Other applications. The committee also heard a string of on-premise-restaurant and class-change requests (including Oscar’s Place at 466 Hudson, Trouble Chubby Korean barbecue at 206 Spring Street, Cleo at 621 Hudson, Pearl 22 at 22 Greenwich Avenue and others). Most of these prompted routine questions about hours, capacity, whether there would be music or private buyouts and whether outdoor seating would be added. Several applicants agreed to or reaffirmed stipulations for background music only and defined closing hours; a few were asked to return with corrected diagrams or building/ADA clarifications.

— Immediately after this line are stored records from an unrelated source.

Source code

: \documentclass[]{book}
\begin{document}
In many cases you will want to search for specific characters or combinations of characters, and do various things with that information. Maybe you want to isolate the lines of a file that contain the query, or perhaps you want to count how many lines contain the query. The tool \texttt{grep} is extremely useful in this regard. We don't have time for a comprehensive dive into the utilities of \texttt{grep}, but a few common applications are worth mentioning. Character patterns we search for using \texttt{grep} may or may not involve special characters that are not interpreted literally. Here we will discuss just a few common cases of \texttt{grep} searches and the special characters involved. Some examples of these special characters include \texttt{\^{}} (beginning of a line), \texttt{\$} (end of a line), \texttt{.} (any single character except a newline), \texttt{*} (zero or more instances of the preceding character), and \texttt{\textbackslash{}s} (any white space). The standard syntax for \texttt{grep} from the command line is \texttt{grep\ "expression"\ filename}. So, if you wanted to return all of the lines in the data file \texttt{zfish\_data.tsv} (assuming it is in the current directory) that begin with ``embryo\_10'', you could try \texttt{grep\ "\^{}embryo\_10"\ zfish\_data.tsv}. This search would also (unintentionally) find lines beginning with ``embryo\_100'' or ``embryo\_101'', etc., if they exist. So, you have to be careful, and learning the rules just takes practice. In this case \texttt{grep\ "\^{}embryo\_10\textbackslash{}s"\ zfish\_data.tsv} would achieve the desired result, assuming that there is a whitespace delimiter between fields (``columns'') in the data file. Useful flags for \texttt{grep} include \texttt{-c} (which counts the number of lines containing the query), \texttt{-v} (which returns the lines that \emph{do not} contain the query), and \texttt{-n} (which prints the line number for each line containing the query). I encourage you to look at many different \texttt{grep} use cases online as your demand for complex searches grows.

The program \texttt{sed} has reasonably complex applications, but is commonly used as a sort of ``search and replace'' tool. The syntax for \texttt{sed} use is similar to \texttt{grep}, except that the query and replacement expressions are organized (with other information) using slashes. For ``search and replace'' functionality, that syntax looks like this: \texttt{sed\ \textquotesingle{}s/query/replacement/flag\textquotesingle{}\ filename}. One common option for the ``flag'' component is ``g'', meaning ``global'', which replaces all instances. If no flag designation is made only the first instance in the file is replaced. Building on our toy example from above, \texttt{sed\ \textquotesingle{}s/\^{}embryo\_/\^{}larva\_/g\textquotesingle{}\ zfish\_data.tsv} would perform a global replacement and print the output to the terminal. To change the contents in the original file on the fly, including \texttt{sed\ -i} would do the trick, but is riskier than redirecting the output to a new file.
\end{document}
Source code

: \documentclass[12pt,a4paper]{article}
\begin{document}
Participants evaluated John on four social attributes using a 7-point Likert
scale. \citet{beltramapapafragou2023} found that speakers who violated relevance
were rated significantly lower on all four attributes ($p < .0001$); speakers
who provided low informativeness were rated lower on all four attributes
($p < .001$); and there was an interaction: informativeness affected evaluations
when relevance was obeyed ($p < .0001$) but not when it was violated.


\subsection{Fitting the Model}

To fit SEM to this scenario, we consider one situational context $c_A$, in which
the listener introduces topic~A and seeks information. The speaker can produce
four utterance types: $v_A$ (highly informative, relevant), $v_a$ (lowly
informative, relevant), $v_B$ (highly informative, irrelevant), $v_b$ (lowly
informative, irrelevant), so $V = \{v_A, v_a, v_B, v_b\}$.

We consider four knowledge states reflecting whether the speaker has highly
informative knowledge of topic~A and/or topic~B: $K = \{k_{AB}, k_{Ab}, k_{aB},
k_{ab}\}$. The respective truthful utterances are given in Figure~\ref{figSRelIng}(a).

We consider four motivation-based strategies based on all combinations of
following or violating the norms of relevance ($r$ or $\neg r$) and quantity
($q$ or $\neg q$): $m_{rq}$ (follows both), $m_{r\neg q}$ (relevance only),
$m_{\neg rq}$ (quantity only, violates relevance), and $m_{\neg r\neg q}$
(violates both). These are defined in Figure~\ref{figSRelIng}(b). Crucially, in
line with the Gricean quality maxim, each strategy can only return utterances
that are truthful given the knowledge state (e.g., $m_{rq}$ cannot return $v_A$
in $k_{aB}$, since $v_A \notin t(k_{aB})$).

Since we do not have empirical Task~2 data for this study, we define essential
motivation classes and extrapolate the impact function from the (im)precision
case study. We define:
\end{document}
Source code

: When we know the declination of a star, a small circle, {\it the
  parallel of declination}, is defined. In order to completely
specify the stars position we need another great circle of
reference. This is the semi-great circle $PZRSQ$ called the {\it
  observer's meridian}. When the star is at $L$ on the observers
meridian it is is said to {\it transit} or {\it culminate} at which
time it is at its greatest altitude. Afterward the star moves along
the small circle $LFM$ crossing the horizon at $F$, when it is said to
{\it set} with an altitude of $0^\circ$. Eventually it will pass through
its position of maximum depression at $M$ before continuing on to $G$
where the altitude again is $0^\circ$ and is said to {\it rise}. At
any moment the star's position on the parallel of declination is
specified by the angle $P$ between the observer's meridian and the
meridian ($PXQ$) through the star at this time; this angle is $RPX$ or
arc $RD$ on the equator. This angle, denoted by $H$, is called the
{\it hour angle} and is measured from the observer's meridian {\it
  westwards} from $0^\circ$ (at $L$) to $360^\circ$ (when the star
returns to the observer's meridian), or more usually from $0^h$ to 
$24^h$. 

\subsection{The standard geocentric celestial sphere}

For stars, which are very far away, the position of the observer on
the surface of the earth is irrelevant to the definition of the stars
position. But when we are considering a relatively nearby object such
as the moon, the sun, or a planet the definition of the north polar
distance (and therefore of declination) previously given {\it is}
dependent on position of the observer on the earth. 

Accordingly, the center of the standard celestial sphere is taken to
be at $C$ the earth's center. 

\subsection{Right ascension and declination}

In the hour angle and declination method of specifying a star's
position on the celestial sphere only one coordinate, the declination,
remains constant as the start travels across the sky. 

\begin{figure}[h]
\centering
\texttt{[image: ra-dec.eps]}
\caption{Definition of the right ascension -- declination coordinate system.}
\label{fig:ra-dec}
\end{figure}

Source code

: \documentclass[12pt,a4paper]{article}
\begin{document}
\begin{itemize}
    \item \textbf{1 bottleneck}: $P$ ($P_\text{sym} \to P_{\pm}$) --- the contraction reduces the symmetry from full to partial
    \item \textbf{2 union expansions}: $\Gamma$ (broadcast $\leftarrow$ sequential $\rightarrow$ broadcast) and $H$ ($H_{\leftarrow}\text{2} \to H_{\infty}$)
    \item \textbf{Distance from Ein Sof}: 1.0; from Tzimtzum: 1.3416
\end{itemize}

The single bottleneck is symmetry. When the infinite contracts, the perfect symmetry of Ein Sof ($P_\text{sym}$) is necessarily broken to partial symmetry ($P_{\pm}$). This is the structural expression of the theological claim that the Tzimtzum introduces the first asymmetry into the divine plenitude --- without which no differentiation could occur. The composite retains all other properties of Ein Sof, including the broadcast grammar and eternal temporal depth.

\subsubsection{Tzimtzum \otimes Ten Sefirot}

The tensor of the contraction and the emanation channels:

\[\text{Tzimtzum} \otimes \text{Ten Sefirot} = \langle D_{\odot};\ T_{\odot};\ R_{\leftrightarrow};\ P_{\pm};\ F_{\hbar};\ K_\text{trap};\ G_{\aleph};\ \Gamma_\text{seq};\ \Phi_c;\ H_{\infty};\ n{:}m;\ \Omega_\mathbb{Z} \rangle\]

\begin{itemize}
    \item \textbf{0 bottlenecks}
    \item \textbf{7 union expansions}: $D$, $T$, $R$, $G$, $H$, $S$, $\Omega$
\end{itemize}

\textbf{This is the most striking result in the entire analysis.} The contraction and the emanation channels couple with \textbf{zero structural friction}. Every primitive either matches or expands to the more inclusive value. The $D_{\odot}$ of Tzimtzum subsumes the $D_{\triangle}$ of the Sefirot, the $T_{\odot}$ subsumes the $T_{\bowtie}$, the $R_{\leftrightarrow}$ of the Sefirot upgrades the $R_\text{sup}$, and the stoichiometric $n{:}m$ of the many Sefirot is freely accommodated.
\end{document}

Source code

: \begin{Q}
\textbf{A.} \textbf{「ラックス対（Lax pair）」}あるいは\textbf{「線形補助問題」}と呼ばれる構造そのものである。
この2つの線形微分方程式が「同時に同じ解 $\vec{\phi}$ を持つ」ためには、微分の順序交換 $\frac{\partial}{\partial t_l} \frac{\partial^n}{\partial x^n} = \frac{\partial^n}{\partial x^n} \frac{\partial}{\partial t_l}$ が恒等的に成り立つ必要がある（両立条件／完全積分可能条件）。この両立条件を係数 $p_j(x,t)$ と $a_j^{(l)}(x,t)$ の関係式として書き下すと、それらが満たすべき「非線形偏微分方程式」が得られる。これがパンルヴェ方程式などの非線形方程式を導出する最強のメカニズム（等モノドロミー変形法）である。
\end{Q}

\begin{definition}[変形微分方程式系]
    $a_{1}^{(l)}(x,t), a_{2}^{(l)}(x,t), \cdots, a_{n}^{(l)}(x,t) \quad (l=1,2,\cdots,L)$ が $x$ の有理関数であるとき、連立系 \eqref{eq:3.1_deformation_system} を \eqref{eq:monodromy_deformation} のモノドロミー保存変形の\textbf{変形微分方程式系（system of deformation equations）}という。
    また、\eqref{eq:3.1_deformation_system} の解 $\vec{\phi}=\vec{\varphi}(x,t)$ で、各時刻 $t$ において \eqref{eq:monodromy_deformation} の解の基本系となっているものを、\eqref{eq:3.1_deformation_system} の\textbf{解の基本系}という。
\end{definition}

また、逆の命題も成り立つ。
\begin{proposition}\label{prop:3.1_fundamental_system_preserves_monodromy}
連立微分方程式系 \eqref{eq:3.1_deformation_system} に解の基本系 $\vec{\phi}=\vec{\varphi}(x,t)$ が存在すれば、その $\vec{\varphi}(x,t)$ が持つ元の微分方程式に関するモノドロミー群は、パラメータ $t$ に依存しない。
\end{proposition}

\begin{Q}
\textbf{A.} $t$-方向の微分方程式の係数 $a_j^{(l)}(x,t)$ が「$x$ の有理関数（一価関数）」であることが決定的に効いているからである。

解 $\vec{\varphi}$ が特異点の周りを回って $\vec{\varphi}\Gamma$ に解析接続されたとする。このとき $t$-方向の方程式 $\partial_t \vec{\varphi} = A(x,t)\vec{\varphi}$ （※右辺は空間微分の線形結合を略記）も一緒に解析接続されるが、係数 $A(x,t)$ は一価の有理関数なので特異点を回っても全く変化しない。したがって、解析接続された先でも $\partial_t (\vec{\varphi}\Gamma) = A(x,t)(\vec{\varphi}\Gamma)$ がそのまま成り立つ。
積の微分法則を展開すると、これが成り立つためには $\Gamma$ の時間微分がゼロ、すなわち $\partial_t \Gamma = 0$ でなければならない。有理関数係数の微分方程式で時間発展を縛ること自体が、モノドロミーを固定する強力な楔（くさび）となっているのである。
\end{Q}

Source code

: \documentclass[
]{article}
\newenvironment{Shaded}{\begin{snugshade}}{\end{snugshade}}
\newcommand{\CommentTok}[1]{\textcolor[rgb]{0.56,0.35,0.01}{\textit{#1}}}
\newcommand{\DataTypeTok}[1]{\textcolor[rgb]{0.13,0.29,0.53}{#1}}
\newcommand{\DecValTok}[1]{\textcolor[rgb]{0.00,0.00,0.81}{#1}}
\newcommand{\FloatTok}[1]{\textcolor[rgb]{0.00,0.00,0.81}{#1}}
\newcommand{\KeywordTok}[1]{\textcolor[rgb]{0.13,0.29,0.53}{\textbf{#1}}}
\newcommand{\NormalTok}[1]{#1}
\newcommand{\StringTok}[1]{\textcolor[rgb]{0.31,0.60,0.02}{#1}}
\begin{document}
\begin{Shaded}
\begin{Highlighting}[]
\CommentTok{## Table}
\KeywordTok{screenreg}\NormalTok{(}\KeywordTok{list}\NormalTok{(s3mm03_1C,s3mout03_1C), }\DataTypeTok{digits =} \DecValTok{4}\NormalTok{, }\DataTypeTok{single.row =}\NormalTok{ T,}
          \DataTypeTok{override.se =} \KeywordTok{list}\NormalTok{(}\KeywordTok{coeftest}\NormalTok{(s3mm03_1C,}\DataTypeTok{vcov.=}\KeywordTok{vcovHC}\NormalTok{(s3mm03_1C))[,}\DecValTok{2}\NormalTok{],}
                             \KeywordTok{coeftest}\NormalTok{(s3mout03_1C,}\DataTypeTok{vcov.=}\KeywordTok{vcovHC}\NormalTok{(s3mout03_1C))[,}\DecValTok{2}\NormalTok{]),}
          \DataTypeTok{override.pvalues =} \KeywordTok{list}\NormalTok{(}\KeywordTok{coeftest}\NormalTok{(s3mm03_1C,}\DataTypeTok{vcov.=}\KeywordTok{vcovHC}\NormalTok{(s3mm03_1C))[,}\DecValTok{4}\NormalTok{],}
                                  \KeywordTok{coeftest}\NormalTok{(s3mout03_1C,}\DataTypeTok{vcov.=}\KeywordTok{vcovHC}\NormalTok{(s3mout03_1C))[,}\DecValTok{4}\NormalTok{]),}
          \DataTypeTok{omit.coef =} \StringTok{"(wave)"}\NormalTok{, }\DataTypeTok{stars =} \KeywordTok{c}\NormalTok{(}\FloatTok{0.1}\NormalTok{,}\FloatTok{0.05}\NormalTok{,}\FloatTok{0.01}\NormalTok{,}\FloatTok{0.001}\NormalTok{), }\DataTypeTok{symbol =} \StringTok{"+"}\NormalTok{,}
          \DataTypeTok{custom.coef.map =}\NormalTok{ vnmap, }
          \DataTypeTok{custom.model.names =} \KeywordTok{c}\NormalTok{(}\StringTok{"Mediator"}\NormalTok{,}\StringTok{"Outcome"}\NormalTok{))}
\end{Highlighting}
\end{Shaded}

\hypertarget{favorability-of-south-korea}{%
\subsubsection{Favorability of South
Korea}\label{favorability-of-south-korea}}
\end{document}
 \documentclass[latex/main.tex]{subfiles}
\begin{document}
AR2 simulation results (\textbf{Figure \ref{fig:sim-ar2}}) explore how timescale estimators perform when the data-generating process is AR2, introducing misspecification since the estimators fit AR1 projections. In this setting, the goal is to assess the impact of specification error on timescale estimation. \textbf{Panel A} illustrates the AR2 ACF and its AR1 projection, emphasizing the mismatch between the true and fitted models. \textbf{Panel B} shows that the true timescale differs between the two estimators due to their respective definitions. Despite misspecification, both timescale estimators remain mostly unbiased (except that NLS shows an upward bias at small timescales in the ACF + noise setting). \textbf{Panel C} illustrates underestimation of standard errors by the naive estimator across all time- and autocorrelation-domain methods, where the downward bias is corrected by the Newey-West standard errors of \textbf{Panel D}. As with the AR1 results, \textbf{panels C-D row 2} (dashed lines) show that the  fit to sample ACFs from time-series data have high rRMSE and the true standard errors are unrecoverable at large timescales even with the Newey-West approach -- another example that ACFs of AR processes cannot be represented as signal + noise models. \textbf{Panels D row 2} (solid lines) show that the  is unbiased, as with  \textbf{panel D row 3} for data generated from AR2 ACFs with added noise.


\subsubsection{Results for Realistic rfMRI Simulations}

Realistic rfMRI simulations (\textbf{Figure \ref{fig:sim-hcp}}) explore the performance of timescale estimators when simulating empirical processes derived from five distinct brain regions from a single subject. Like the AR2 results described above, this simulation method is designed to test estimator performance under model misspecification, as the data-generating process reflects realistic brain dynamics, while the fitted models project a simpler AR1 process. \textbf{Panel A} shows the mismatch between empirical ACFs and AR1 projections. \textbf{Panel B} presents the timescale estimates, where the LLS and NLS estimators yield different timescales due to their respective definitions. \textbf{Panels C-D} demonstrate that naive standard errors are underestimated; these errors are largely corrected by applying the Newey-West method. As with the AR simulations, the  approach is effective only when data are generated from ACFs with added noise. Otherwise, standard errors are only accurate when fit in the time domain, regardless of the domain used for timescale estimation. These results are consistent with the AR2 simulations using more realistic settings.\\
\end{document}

What the committee emphasized. Committee members repeatedly requested clear engineering and DOT/FDNY documentation for roadbed/sidewalk structures and insisted that any outdoor seating that hinges on a previously signed stipulation be formally changed through a change-in-method-of-operation filing. Neighbors asked for closed-door enforcement — literally — when interior doors are supposed to be closed under stipulation. The committee said it would record neighbor opposition or conditional support in its advisory recommendations to the SLA, and it urged applicants to address outstanding safety or compliance items before the committee or the SLA acts.
Looking ahead. Several items were held over or left unresolved in light of neighborhood opposition or open DOT/FDNY/ADA questions. The committee’s advisory positions will be sent to the State Liquor Authority; the SLA is the final licensing authority and historically gives weight to community board recommendations and demonstrated neighborhood agreements.
Resident and applicant voices (examples)
• Sasha Green, former community-board member and nearby resident, on Oscar’s Place: “Oscar’s is a wonderful place. It’s clean, it’s nice, it’s accommodating, friendly.”
• Andrea Meyer, Carmine Street resident, on the Grey Dog proposal: “I don’t believe what he says... if the service bar gets approved, why not close it down at 11? ... almost all the restaurants all change closed by 11.”
• David (owner, Grey Dog): “The bar accounts for about 6% of sales. We close at 10.”
• Robin Felsher (West Tenth/Greenwich Avenue neighbors): on 142 West 10th and the tavern application: “A 2 a.m. close is totally unacceptable.”
Ending
The committee’s meeting underscored a recurrent pattern: operators seeking modest expansions or later hours, and neighbors pushing back with demands for stricter hours, no outdoor seating and clearer enforcement of the agreement language. Several applications will return to the committee after applicants supply more detailed diagrams, engineering or ADA clarifications, or after applicants accept stipulated changes to hours and to outdoor seating. The State Liquor Authority will consider the board’s advisory comments as it moves on individual licenses.